Work to complete:
The listing below holds a line with "The **discount factor" and a line with "in his own words :—". Reproduce those two lines exactly, plus everything between them.

Records for this exercise:
________________________________________

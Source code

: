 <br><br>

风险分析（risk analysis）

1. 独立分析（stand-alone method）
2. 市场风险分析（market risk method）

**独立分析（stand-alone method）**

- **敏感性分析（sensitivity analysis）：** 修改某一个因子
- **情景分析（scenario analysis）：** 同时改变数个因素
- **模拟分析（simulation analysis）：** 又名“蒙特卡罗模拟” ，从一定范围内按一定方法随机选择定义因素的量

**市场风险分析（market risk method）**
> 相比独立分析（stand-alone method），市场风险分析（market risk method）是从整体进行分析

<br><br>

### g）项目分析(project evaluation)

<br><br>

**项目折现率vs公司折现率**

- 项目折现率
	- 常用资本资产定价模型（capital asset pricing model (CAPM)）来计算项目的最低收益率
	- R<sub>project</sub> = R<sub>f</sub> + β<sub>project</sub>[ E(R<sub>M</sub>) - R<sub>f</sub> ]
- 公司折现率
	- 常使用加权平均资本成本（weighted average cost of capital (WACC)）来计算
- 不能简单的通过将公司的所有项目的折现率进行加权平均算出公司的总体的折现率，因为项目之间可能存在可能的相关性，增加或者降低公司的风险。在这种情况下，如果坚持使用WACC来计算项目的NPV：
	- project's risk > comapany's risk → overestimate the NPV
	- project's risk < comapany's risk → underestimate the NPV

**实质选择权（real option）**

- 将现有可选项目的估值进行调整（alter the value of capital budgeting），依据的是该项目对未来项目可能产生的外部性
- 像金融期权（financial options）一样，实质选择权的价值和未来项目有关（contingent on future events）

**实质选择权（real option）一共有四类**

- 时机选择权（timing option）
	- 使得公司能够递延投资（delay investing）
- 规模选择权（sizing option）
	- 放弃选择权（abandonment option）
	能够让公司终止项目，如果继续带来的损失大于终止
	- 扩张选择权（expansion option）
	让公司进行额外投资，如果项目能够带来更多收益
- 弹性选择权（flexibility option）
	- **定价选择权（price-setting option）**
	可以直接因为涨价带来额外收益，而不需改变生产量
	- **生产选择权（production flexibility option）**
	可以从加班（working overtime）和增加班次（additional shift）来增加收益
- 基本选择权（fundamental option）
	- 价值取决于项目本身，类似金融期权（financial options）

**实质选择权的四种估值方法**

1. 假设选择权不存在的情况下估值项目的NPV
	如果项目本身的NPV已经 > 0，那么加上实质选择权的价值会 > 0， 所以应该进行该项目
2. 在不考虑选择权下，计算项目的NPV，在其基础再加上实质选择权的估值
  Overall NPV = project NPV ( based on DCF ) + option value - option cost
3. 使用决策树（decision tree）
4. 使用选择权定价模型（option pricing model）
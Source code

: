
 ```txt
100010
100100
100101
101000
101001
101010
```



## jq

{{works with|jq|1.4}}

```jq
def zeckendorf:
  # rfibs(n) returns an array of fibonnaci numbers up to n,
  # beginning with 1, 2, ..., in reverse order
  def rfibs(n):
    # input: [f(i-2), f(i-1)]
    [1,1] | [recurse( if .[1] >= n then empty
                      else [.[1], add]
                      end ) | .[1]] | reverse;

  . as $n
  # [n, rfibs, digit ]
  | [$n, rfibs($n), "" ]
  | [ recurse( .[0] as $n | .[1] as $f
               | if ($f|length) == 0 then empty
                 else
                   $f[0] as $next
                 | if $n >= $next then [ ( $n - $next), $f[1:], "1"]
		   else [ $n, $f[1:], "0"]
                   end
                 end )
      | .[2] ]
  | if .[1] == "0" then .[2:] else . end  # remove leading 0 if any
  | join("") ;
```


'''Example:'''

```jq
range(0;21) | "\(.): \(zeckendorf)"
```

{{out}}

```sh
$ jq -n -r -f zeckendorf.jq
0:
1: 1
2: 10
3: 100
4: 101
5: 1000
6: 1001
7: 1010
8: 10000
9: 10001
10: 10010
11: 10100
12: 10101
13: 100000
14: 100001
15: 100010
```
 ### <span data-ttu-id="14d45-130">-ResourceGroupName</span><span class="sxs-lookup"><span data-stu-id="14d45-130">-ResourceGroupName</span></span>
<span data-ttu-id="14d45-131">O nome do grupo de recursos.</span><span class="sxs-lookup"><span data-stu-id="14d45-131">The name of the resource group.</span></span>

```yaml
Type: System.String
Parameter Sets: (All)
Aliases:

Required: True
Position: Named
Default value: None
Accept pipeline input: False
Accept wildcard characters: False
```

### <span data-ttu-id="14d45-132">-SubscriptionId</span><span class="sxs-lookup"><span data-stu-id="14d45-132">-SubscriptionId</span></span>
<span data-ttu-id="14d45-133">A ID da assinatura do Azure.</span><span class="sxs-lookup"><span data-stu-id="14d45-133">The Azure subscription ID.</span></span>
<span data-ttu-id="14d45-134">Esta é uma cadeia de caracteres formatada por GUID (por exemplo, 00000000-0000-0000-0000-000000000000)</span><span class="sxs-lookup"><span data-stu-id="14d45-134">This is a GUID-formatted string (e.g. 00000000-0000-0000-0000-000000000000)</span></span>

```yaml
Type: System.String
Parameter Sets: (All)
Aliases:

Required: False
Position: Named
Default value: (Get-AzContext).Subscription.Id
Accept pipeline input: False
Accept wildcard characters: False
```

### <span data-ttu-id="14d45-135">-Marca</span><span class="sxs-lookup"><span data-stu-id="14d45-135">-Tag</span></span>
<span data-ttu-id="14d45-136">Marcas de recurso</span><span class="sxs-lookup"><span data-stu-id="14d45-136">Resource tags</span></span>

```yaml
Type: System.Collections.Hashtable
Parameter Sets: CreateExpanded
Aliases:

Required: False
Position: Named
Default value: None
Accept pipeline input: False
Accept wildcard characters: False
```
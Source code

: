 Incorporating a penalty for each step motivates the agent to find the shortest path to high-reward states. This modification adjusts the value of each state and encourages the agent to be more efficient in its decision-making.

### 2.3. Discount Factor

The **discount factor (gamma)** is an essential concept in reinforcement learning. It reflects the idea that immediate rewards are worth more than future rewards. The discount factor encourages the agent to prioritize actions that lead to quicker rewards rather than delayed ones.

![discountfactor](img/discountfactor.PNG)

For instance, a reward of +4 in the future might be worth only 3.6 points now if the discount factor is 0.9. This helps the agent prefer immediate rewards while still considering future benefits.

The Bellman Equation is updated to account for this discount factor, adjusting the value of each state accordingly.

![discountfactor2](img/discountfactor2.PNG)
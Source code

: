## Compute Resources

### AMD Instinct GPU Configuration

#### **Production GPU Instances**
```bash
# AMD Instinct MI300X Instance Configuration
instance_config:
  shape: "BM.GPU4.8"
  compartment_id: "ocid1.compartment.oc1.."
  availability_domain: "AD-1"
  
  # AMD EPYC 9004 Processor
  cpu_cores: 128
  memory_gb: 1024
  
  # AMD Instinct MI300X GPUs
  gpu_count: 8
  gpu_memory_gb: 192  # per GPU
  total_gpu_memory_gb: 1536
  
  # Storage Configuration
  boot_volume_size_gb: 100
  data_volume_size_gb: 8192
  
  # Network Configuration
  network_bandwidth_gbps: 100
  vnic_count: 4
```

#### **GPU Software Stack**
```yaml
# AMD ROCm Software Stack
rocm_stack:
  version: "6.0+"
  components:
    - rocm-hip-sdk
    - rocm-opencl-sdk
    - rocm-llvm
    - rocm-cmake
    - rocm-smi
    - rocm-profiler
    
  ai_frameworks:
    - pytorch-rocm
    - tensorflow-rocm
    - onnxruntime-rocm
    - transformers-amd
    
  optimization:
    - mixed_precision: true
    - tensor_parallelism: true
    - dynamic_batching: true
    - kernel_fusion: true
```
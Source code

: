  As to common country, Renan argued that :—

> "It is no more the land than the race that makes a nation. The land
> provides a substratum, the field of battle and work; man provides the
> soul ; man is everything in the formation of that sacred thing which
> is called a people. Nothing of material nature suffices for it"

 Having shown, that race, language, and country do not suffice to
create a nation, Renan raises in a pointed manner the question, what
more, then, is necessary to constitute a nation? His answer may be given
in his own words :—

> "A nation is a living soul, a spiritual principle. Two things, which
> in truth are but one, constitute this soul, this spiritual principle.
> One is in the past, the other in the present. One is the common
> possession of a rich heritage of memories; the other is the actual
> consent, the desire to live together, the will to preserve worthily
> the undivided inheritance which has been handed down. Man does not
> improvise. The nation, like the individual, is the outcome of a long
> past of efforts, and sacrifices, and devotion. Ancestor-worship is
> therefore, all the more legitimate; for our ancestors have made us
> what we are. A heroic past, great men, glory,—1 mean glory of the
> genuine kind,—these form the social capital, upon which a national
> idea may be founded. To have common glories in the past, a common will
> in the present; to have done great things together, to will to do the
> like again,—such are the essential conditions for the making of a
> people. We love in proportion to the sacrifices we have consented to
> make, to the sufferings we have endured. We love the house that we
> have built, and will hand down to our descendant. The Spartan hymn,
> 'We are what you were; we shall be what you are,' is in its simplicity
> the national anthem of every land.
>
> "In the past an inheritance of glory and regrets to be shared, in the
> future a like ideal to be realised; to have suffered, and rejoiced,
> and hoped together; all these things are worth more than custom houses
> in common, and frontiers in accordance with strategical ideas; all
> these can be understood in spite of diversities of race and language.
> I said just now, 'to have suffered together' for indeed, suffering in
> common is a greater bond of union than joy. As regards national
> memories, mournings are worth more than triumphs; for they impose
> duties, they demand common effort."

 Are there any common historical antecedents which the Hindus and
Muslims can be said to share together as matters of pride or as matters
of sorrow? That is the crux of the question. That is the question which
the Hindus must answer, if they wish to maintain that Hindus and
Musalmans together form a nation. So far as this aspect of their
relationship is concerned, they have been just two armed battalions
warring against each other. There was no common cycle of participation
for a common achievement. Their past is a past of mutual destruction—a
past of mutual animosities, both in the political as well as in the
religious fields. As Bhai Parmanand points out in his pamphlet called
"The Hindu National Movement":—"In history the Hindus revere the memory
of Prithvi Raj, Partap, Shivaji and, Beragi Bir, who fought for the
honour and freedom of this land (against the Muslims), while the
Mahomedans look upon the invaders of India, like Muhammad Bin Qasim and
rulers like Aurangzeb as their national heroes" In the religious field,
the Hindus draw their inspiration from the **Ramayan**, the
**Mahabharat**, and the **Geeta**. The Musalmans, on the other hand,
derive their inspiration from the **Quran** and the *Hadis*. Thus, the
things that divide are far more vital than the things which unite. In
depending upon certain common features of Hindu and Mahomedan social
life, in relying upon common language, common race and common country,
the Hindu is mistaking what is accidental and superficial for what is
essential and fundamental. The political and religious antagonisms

________________________________________

The completed task:
The **discount factor (gamma)** is an essential concept in reinforcement learning. It reflects the idea that immediate rewards are worth more than future rewards. The discount factor encourages the agent to prioritize actions that lead to quicker rewards rather than delayed ones.

![discountfactor](img/discountfactor.PNG)

For instance, a reward of +4 in the future might be worth only 3.6 points now if the discount factor is 0.9. This helps the agent prefer immediate rewards while still considering future benefits.

The Bellman Equation is updated to account for this discount factor, adjusting the value of each state accordingly.

![discountfactor2](img/discountfactor2.PNG)
Source code

:## Compute Resources

### AMD Instinct GPU Configuration

#### **Production GPU Instances**
```bash
# AMD Instinct MI300X Instance Configuration
instance_config:
  shape: "BM.GPU4.8"
  compartment_id: "ocid1.compartment.oc1.."
  availability_domain: "AD-1"
  
  # AMD EPYC 9004 Processor
  cpu_cores: 128
  memory_gb: 1024
  
  # AMD Instinct MI300X GPUs
  gpu_count: 8
  gpu_memory_gb: 192  # per GPU
  total_gpu_memory_gb: 1536
  
  # Storage Configuration
  boot_volume_size_gb: 100
  data_volume_size_gb: 8192
  
  # Network Configuration
  network_bandwidth_gbps: 100
  vnic_count: 4
```

#### **GPU Software Stack**
```yaml
# AMD ROCm Software Stack
rocm_stack:
  version: "6.0+"
  components:
    - rocm-hip-sdk
    - rocm-opencl-sdk
    - rocm-llvm
    - rocm-cmake
    - rocm-smi
    - rocm-profiler
    
  ai_frameworks:
    - pytorch-rocm
    - tensorflow-rocm
    - onnxruntime-rocm
    - transformers-amd
    
  optimization:
    - mixed_precision: true
    - tensor_parallelism: true
    - dynamic_batching: true
    - kernel_fusion: true
```
Source code

:  As to common country, Renan argued that :—

> "It is no more the land than the race that makes a nation. The land
> provides a substratum, the field of battle and work; man provides the
> soul ; man is everything in the formation of that sacred thing which
> is called a people. Nothing of material nature suffices for it"

 Having shown, that race, language, and country do not suffice to
create a nation, Renan raises in a pointed manner the question, what
more, then, is necessary to constitute a nation? His answer may be given
in his own words :—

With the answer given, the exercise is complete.